FISH OUT OF WATER: MEN IN THE DIETETICS FIELD
By Hannah Fiske


Gone are the days when dietitians wore white skirts, hose, and shoes, topped off by obligatory hair nets. No longer are their duties restricted to making the rounds of patients in hospitals to ask them what they like to eat and teach them the basics of nutrition. Modern-day dietitians have broken free of these old-fashioned boundaries and moved into a diverse array of fields—from scientific research to sports nutrition. Though their roles have become more diverse, their population remains largely homogenous, consisting primarily of Caucasian women. Whether or not the lack of male representation among dietitians can be traced back to traditional male/female roles of breadwinner and provider of nourishment, respectively, one truth remains: Dietetics has been, and continues to be, a field largely dominated by females.

“Men are absolutely considered a minority in dietetics,” says Kyle Warner Shadix, CCC, MS, RD, founder of the National Organization of Men in Nutrition (NOMIN). In 2001, at the American Dietetic Association (ADA) conference, Shadix attended a workshop to learn about a diversity mentoring toolkit known as the “Building Our Future Mentor Program Toolkit.” He noticed, in the toolkit’s language, that the ADA did not consider men a minority. According to the ADA, as reported in the 1999 membership database, men accounted for only 2.6% of the association’s 40,730 members.
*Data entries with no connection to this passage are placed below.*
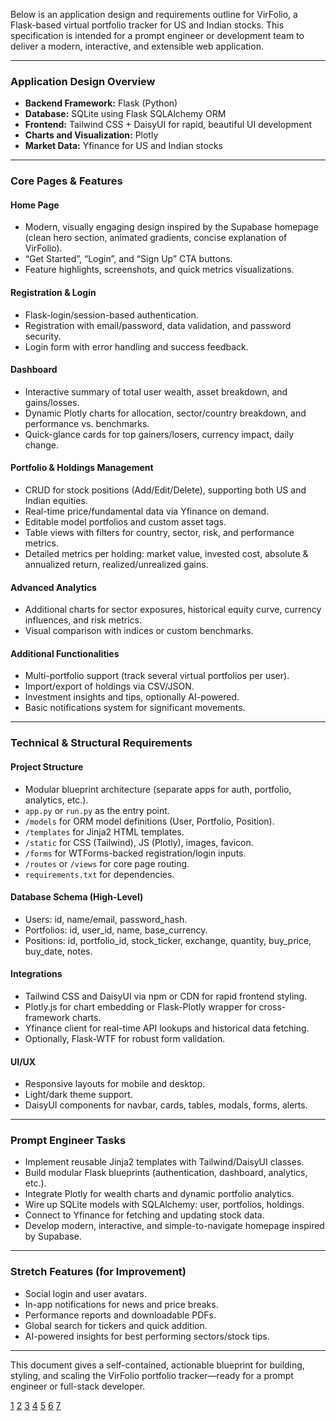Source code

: Below is an application design and requirements outline for VirFolio, a Flask-based virtual portfolio tracker for US and Indian stocks. This specification is intended for a prompt engineer or development team to deliver a modern, interactive, and extensible web application.

***

### Application Design Overview

- **Backend Framework:** Flask (Python)
- **Database:** SQLite using Flask SQLAlchemy ORM
- **Frontend:** Tailwind CSS + DaisyUI for rapid, beautiful UI development
- **Charts and Visualization:** Plotly
- **Market Data:** Yfinance for US and Indian stocks

***

### Core Pages & Features

#### Home Page
- Modern, visually engaging design inspired by the Supabase homepage (clean hero section, animated gradients, concise explanation of VirFolio).
- “Get Started”, “Login”, and “Sign Up” CTA buttons.
- Feature highlights, screenshots, and quick metrics visualizations.

#### Registration & Login
- Flask-login/session-based authentication.
- Registration with email/password, data validation, and password security.
- Login form with error handling and success feedback.

#### Dashboard
- Interactive summary of total user wealth, asset breakdown, and gains/losses.
- Dynamic Plotly charts for allocation, sector/country breakdown, and performance vs. benchmarks.
- Quick-glance cards for top gainers/losers, currency impact, daily change.

#### Portfolio & Holdings Management
- CRUD for stock positions (Add/Edit/Delete), supporting both US and Indian equities.
- Real-time price/fundamental data via Yfinance on demand.
- Editable model portfolios and custom asset tags.
- Table views with filters for country, sector, risk, and performance metrics.
- Detailed metrics per holding: market value, invested cost, absolute & annualized return, realized/unrealized gains.

#### Advanced Analytics
- Additional charts for sector exposures, historical equity curve, currency influences, and risk metrics.
- Visual comparison with indices or custom benchmarks.

#### Additional Functionalities
- Multi-portfolio support (track several virtual portfolios per user).
- Import/export of holdings via CSV/JSON.
- Investment insights and tips, optionally AI-powered.
- Basic notifications system for significant movements.

***

### Technical & Structural Requirements

#### Project Structure
- Modular blueprint architecture (separate apps for auth, portfolio, analytics, etc.).
- `app.py` or `run.py` as the entry point.
- `/models` for ORM model definitions (User, Portfolio, Position).
- `/templates` for Jinja2 HTML templates.
- `/static` for CSS (Tailwind), JS (Plotly), images, favicon.
- `/forms` for WTForms-backed registration/login inputs.
- `/routes` or `/views` for core page routing.
- `requirements.txt` for dependencies.

#### Database Schema (High-Level)
- Users: id, name/email, password_hash.
- Portfolios: id, user_id, name, base_currency.
- Positions: id, portfolio_id, stock_ticker, exchange, quantity, buy_price, buy_date, notes.

#### Integrations
- Tailwind CSS and DaisyUI via npm or CDN for rapid frontend styling.
- Plotly.js for chart embedding or Flask-Plotly wrapper for cross-framework charts.
- Yfinance client for real-time API lookups and historical data fetching.
- Optionally, Flask-WTF for robust form validation.

#### UI/UX
- Responsive layouts for mobile and desktop.
- Light/dark theme support.
- DaisyUI components for navbar, cards, tables, modals, forms, alerts.

***

### Prompt Engineer Tasks

- Implement reusable Jinja2 templates with Tailwind/DaisyUI classes.
- Build modular Flask blueprints (authentication, dashboard, analytics, etc.).
- Integrate Plotly for wealth charts and dynamic portfolio analytics.
- Wire up SQLite models with SQLAlchemy: user, portfolios, holdings.
- Connect to Yfinance for fetching and updating stock data.
- Develop modern, interactive, and simple-to-navigate homepage inspired by Supabase.

***

### Stretch Features (for Improvement)

- Social login and user avatars.
- In-app notifications for news and price breaks.
- Performance reports and downloadable PDFs.
- Global search for tickers and quick addition.
- AI-powered insights for best performing sectors/stock tips.

***

This document gives a self-contained, actionable blueprint for building, styling, and scaling the VirFolio portfolio tracker—ready for a prompt engineer or full-stack developer.

[1](https://www.geeksforgeeks.org/python/single-page-portfolio-using-flask/)
[2](https://www.linkedin.com/pulse/building-portfolio-website-flask-atomixweb-1shzf)
[3](https://www.meritshot.com/flask-application-structure/)
[4](https://empiricinfotech.com/blogs/flask-project-ideas)
[5](https://dev.to/cre8stevedev/building-a-full-stack-web-application-using-flask-python-web-framework-part-one-5b1i)
[6](https://github.com/dmdhrumilmistry/Flask-Portfolio)
[7](https://www.reddit.com/r/Python/comments/ho6jpm/wip_made_a_stocks_portfolio_manager_website_using/)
Of the total membership, 5.4% were Asian/Pacific Islander, 2.4% were African American, 0.2% were Native American, 2.0% were Hispanic, and 89.9% were Caucasian. “Ultimately,” he says, “about 90% of all dietitians are white and female.” Considering the statistics regarding ethnicities and minorities, Shadix firmly supports the necessity to create a more diverse membership in the organization but feels men should also be included in these efforts.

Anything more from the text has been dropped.